┌────────
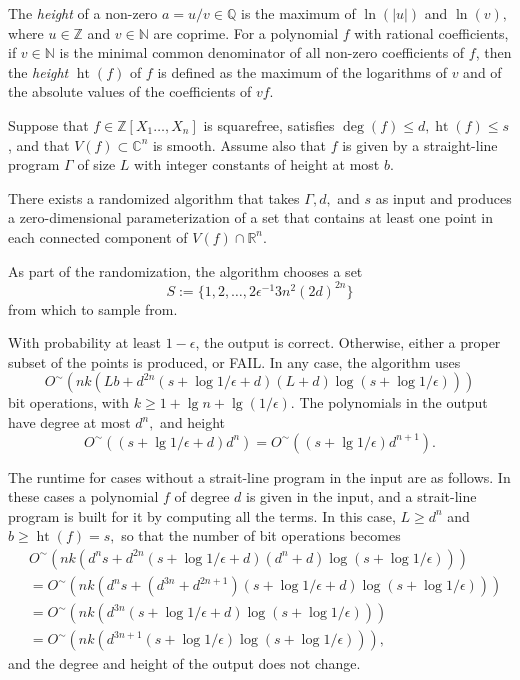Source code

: \documentclass[sigconf]{acmart}
\DeclareMathOperator{\htt}{ht}
\def\C{\mathbb{C}}
\def\Q{\mathbb{Q}}
\def\R{\mathbb{R}}
\newcommand{\ZZ}{{\mathbb{Z}}}
\begin{document}
The {\em height} of a non-zero $a=u/v \in \Q$ is the maximum of
$\ln(|u|)$ and $\ln(v),$ where $u \in \mathbb{Z}$ and $v \in
\mathbb{N}$ are coprime. For a polynomial $f$ with rational
coefficients, if $v \in \mathbb N$ is the minimal common denominator
of all non-zero coefficients of $f$, then the \textit{height}
$\htt(f)$ of $f$ is defined as the maximum of the logarithms of $v$
and of the absolute values of the coefficients of $vf$.

\begin{theorem}\label{theo:main}
  Suppose that $f\in\ZZ[X_1\hdots,X_n]$ is squarefree, satisfies
  $\deg(f) \leq d, \htt(f) \leq s$, and that $V(f) \subset \C^n$ is
  smooth.  Assume also that $f$ is given by a straight-line program
  $\Gamma$ of size $L$ with integer constants of height at most $b.$

  There exists a randomized algorithm that takes $\Gamma, d,$ and $s$
  as input and produces a zero-dimensional parameterization of a set
  that contains at least one point in each connected component of
  $V(f) \cap \R^n$. 
  
  As part of the randomization, the algorithm chooses a set 
  \[
  S := \{1,2,\hdots,2\epsilon^{-1}3n^2(2d)^{2n}\}
  \]
  from which to sample from. 
  
  With probability at least $1-\epsilon$, the output is correct. Otherwise, either a proper subset of the points is produced, or FAIL.  In any case, the algorithm uses
  \[
  O^{\sim}(nk(Lb+d^{2n}(s + \log 1/\epsilon+d)(L+d)\log(s + \log 1/\epsilon)))
  \]
  bit operations, with $k \geq 1 + \lg n + \lg(1/\epsilon)$. The polynomials in
  the output have degree at most $d^n,$ and height 
  \[
  O^{\sim}((s+\lg 1/\epsilon + d)d^n)
  =O^{\sim}((s+\lg 1/\epsilon)d^{n+1}).
  \]
\end{theorem}

The runtime for cases without a strait-line program in the input are as follows. In these cases a polynomial $f$ of degree $d$ is given in the input, and a strait-line program is built for it by computing all the terms. In this case, $L \geq d^n$ and $b \geq \htt(f) = s,$ so that the number of bit operations becomes
\begin{align*}
&O^{\sim}(nk(d^ns+d^{2n}(s + \log 1/\epsilon+d)(d^n+d)\log(s + \log 1/\epsilon)))\\
      &= 
O^{\sim}(nk(d^ns+(d^{3n}+d^{2n+1})(s + \log 1/\epsilon+d)\log(s + \log 1/\epsilon)))\\
     &= 
O^{\sim}(nk(d^{3n}(s + \log 1/\epsilon+d)\log(s + \log 1/\epsilon)))\\
     &= 
O^{\sim}(nk(d^{3n+1}(s + \log 1/\epsilon)\log(s + \log 1/\epsilon))),
\end{align*}
and the degree and height of the output does not change.
\end{document}

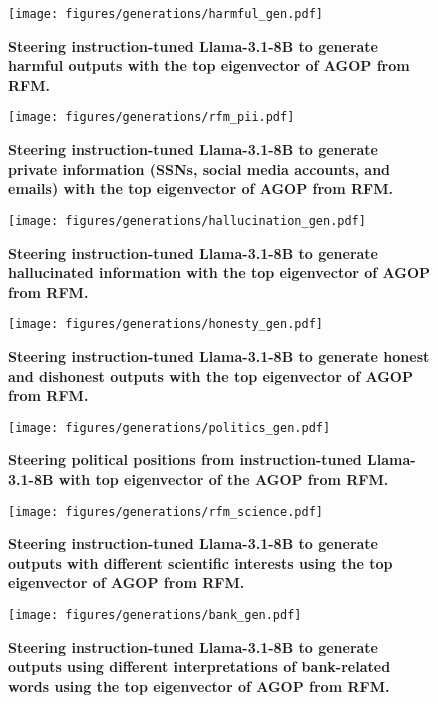 \begin{figure}[h]
    \centering
    \texttt{[image: figures/generations/harmful\_gen.pdf]}
    \caption{\textbf{Steering instruction-tuned Llama-3.1-8B to generate harmful outputs with the top eigenvector of AGOP from RFM.}}
    \label{fig: harmful, llama-3.1-8B}
\end{figure}

\begin{figure}[h]
    \centering
    \texttt{[image: figures/generations/rfm\_pii.pdf]}
    \caption{\textbf{Steering instruction-tuned Llama-3.1-8B to generate private information (SSNs, social media accounts, and emails) with the top eigenvector of AGOP from RFM.}}
    \label{fig: PII, llama-3.1-8B}
\end{figure}

\begin{figure}[h]
    \centering
    \texttt{[image: figures/generations/hallucination\_gen.pdf]}
    \caption{\textbf{Steering instruction-tuned Llama-3.1-8B to generate hallucinated information with the top eigenvector of AGOP from RFM.}}
    \label{fig: hallucination, llama-3.1-8B}
\end{figure}

\begin{figure}[h]
    \centering
    \texttt{[image: figures/generations/honesty\_gen.pdf]}
    \caption{\textbf{Steering instruction-tuned Llama-3.1-8B to generate honest and dishonest outputs with the top eigenvector of AGOP from RFM.}}
    \label{fig: honesty, llama-3.1-8B}
\end{figure}

\begin{figure}[h]
    \centering
    \texttt{[image: figures/generations/politics\_gen.pdf]}
    \caption{\textbf{Steering political positions from instruction-tuned Llama-3.1-8B with top eigenvector of the AGOP from RFM.}}
    \label{fig: politics, llama-3.1-8B}
\end{figure}

\begin{figure}[h]
    \centering
    \texttt{[image: figures/generations/rfm\_science.pdf]}
    \caption{\textbf{Steering instruction-tuned Llama-3.1-8B to generate outputs with different scientific interests using the top eigenvector of AGOP from RFM.}}
    \label{fig: science, llama-3.1-8B}
\end{figure}

\begin{figure}[h]
    \centering
    \texttt{[image: figures/generations/bank\_gen.pdf]}
    \caption{\textbf{Steering instruction-tuned Llama-3.1-8B to generate outputs using different interpretations of bank-related words using the top eigenvector of AGOP from RFM.}}
    \label{fig: bank, llama-3.1-8B}
\end{figure}
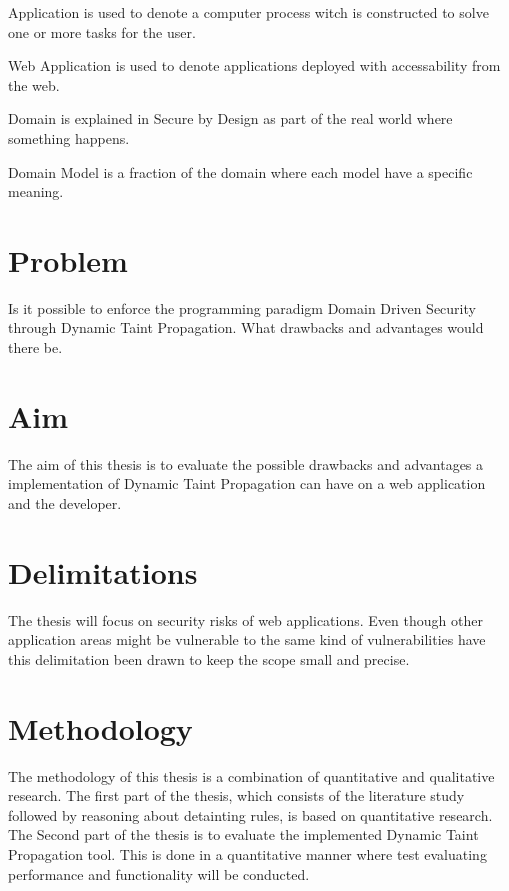 \begin{definition}{Application} 
	is used to denote a computer process witch is constructed to solve one or more tasks for the user.
\end{definition}

\begin{definition}{Web Application} 
	is used to denote applications deployed with accessability from the web.
\end{definition}

\begin{definition}{Domain}
	is explained in Secure by Design \parencite{sbd2018} as part of the real world where something happens.
\end{definition}

\begin{definition}{Domain Model}
	is a fraction of the domain where each model have a specific meaning.
\end{definition}


\section{Problem}
Is it possible to enforce the programming paradigm Domain Driven Security through Dynamic Taint Propagation. What drawbacks and advantages would there be.  


\section{Aim}
The aim of this thesis is to evaluate the possible drawbacks and advantages a implementation of Dynamic Taint Propagation can have on a web application and the developer.


\section{Delimitations}
The thesis will focus on security risks of web applications. Even though other application areas might be vulnerable to the same kind of vulnerabilities have this delimitation been drawn to keep the scope small and precise.


\section{Methodology}
The methodology of this thesis is a combination of quantitative and qualitative research. The first part of the thesis, which consists of the literature study followed by reasoning about detainting rules, is based on quantitative research. The Second part of the thesis is to evaluate the implemented Dynamic Taint Propagation tool. This is done in a quantitative manner where test evaluating performance and functionality will be conducted.
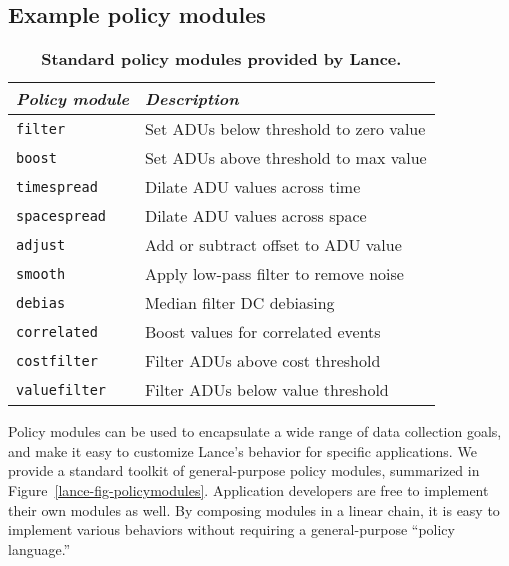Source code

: \subsection{Example policy modules}

\begin{table}[t]
\label{lance-fig-policymodules}
\begin{center}
\begin{tabular}{|l|l|} \hline
\textit{Policy module} & \textit{Description} \\ \hline
\texttt{filter} & Set ADUs below threshold to zero value \\
\texttt{boost} & Set ADUs above threshold to max value \\
\texttt{timespread} & Dilate ADU values across time \\
\texttt{spacespread} & Dilate ADU values across space \\
\texttt{adjust} & Add or subtract offset to ADU value \\
\texttt{smooth} & Apply low-pass filter to remove noise \\
\texttt{debias} & Median filter DC debiasing \\
\texttt{correlated} & Boost values for correlated events \\
\texttt{costfilter} & Filter ADUs above cost threshold \\
\texttt{valuefilter} & Filter ADUs below value threshold \\ \hline
\end{tabular}
\end{center}

\caption{\textbf{Standard policy modules provided by Lance.}}

\label{lance-sec-example-policies}
\end{table}

Policy modules can be used to encapsulate a wide range of data collection
goals, and make it easy to customize Lance's behavior for specific
applications. We provide a standard toolkit of general-purpose policy
modules, summarized in Figure~\ref{lance-fig-policymodules}. Application
developers are free to implement their own modules as well. By composing
modules in a linear chain, it is easy to implement various behaviors without
requiring a general-purpose ``policy language.''

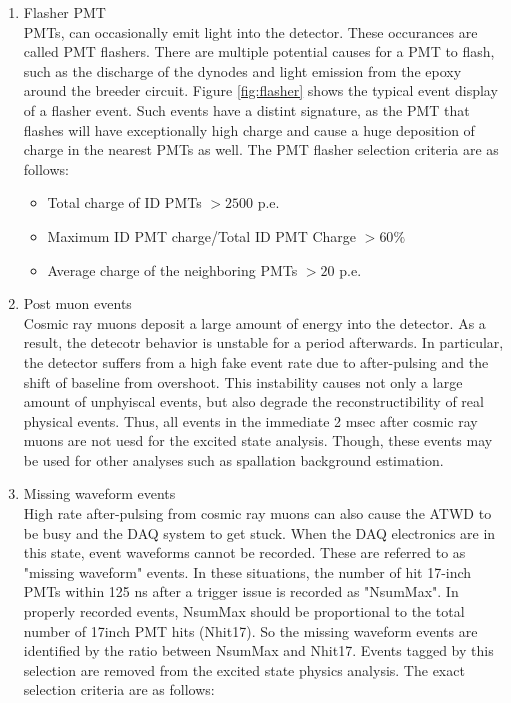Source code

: \begin{enumerate}
	\item Flasher PMT \\
	PMTs, can occasionally emit light into the detector. These occurances are called PMT flashers. There are multiple potential causes for a PMT to flash, such as the discharge of the dynodes and light emission from the epoxy around the breeder circuit. Figure \ref{fig:flasher} shows the typical event display of a flasher event. Such events have a distint signature, as the PMT that flashes will have exceptionally high charge and cause a huge deposition of charge in the nearest PMTs as well. The PMT flasher selection criteria are as follows:
	\begin{itemize}
		\item Total charge of ID PMTs $ > 2500$ p.e.
		\item Maximum ID PMT charge/Total ID PMT Charge $ >60\%$
		\item Average charge of the neighboring PMTs $ > 20$ p.e.
	\end{itemize}
	\item Post muon events \\
	Cosmic ray muons deposit a large amount of energy into the detector. As a result, the detecotr behavior is unstable for a period afterwards. In particular, the detector suffers from a high fake event rate due to after-pulsing and the shift of baseline from overshoot. This instability causes not only a large amount of unphyiscal events, but also degrade the reconstructibility of real physical events. Thus, all events in the immediate 2 msec after cosmic ray muons are not uesd for the excited state analysis. Though, these events may be used for other analyses such as spallation background estimation.
	\item Missing waveform events \\
	High rate after-pulsing from cosmic ray muons can also cause the ATWD to be busy and the DAQ system to get stuck. When the DAQ electronics are in this state, event waveforms cannot be recorded. These are referred to as "missing waveform" events. In these situations, the number of hit 17-inch PMTs within 125 ns after a trigger issue is recorded as "NsumMax". In properly recorded events, NsumMax should be proportional to the total number of 17inch PMT hits (Nhit17). So the missing waveform events are identified by the ratio between NsumMax and Nhit17. Events tagged by this selection are removed from the excited state physics analysis. The exact selection criteria are as follows:

\end{enumerate}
└────────
§ **Problem description**:
Every line above in which the word "figures" occurs is to be copied.

§ **Response to this exercise**:
    \texttt{[image: figures/generations/harmful\_gen.pdf]}
    \texttt{[image: figures/generations/rfm\_pii.pdf]}
    \texttt{[image: figures/generations/hallucination\_gen.pdf]}
    \texttt{[image: figures/generations/honesty\_gen.pdf]}
    \texttt{[image: figures/generations/politics\_gen.pdf]}
    \texttt{[image: figures/generations/rfm\_science.pdf]}
    \texttt{[image: figures/generations/bank\_gen.pdf]}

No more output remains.